Your assignment:
Stop after the line holding "<summary>Origin</summary>". Repeat exactly every line before it in the records below, that line too, and leave out the pictures.

Supplied data:
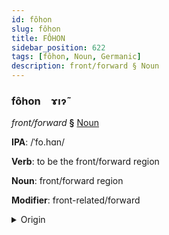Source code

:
 ```yaml
---
id: fôhon
slug: fôhon
title: FÔHON
sidebar_position: 622
tags: [fôhon, Noun, Germanic]
description: front/forward § Noun
---
```


### fôhon&emsp;<span kind="abugida">ɤıɂ̃</span>

*front/forward* **§** [Noun](../../tags/Noun)

**IPA**: /ˈfo.hɑn/

**Verb**: to be the front/forward region

**Noun**: front/forward region

**Modifier**: front-related/forward

<details>
    <summary>Origin</summary>
    German voran /foˈʁan/<br/>
    <em>Germanic Language Family</em>
</details>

Response to the exercise:
Source code

:
 ```yaml
---
id: fôhon
slug: fôhon
title: FÔHON
sidebar_position: 622
tags: [fôhon, Noun, Germanic]
description: front/forward § Noun
---
```


### fôhon&emsp;<span kind="abugida">ɤıɂ̃</span>

*front/forward* **§** [Noun](../../tags/Noun)

**IPA**: /ˈfo.hɑn/

**Verb**: to be the front/forward region

**Noun**: front/forward region

**Modifier**: front-related/forward

<details>
    <summary>Origin</summary>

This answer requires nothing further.